** Opening Task inputs block **

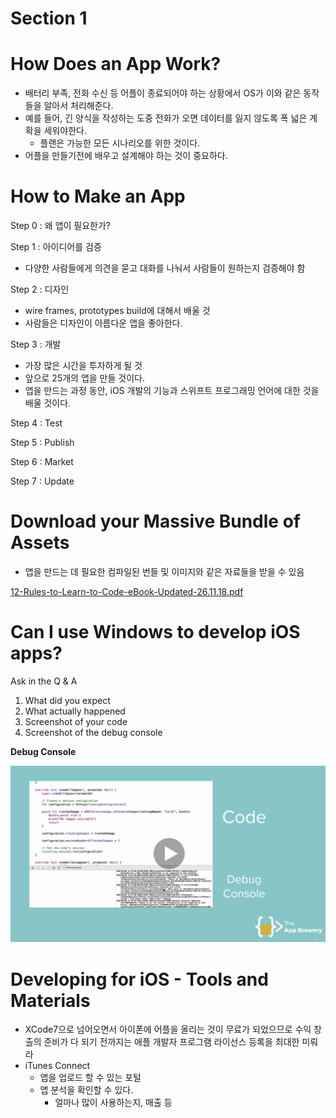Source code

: # Section 1

# How Does an App Work?

- 배터리 부족, 전화 수신 등 어플이 종료되어야 하는 상황에서 OS가 이와 같은 동작들을 알아서 처리해준다.
- 예를 들어, 긴 양식을 작성하는 도중 전화가 오면 데이터를 잃지 않도록 폭 넓은 계확을 세워야한다.
    - 플랜은 가능한 모든 시나리오를 위한 것이다.
- 어플을 만들기전에 배우고 설계해야 하는 것이 중요하다.

# How to Make an App

Step 0 : 왜 앱이 필요한가?

Step 1 : 아이디어를 검증

- 다양한 사람들에게 의견을 묻고 대화를 나눠서 사람들이 원하는지 검증해야 함

Step 2 : 디자인

- wire frames, prototypes build에 대해서 배울 것
- 사람들은 디자인이 아름다운 앱을 좋아한다.

Step 3 : 개발

- 가장 많은 시간을 투자하게 될 것
- 앞으로 25개의 앱을 만들 것이다.
- 앱을 만드는 과정 동안, iOS 개발의 기능과 스위프트 프로그래밍 언어에 대한 것을 배울 것이다.

Step 4 : Test

Step 5 : Publish

Step 6 : Market

Step 7 : Update

# Download your Massive Bundle of Assets

- 앱을 만드는 데 필요한 컴파일된 번들 및 이미지와 같은 자료들을 받을 수 있음

[12-Rules-to-Learn-to-Code-eBook-Updated-26.11.18.pdf](Section%201%20be2347432c12445692508a63d321a290/12-Rules-to-Learn-to-Code-eBook-Updated-26.11.18.pdf)

# Can I use Windows to develop iOS apps?

Ask in the Q & A

1. What did you expect
2. What actually happened
3. Screenshot of your code
4. Screenshot of the debug console

**Debug Console**

![Section%201%20be2347432c12445692508a63d321a290/Untitled.png](Section%201%20be2347432c12445692508a63d321a290/Untitled.png)

# Developing for iOS - Tools and Materials

- XCode7으로 넘어오면서 아이폰에 어플을 올리는 것이 무료가 되었으므로 수익 창출의 준비가 다 되기 전까지는 애플 개발자 프로그램 라이선스 등록을 최대한 미뤄라
- iTunes Connect
    - 앱을 업로드 할 수 있는 포털
    - 앱 분석을 확인할 수 있다.
        - 얼마나 많이 사용하는지, 매출 등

** Closing Task inputs block **

With all pictures left out, please transcribe exactly the lines from the start of the material through the line with "Step 4 : Test".

_Result for this exercise:_
Source code

: # Section 1

# How Does an App Work?

- 배터리 부족, 전화 수신 등 어플이 종료되어야 하는 상황에서 OS가 이와 같은 동작들을 알아서 처리해준다.
- 예를 들어, 긴 양식을 작성하는 도중 전화가 오면 데이터를 잃지 않도록 폭 넓은 계확을 세워야한다.
    - 플랜은 가능한 모든 시나리오를 위한 것이다.
- 어플을 만들기전에 배우고 설계해야 하는 것이 중요하다.

# How to Make an App

Step 0 : 왜 앱이 필요한가?

Step 1 : 아이디어를 검증

- 다양한 사람들에게 의견을 묻고 대화를 나눠서 사람들이 원하는지 검증해야 함

Step 2 : 디자인

- wire frames, prototypes build에 대해서 배울 것
- 사람들은 디자인이 아름다운 앱을 좋아한다.

Step 3 : 개발

- 가장 많은 시간을 투자하게 될 것
- 앞으로 25개의 앱을 만들 것이다.
- 앱을 만드는 과정 동안, iOS 개발의 기능과 스위프트 프로그래밍 언어에 대한 것을 배울 것이다.

Step 4 : Test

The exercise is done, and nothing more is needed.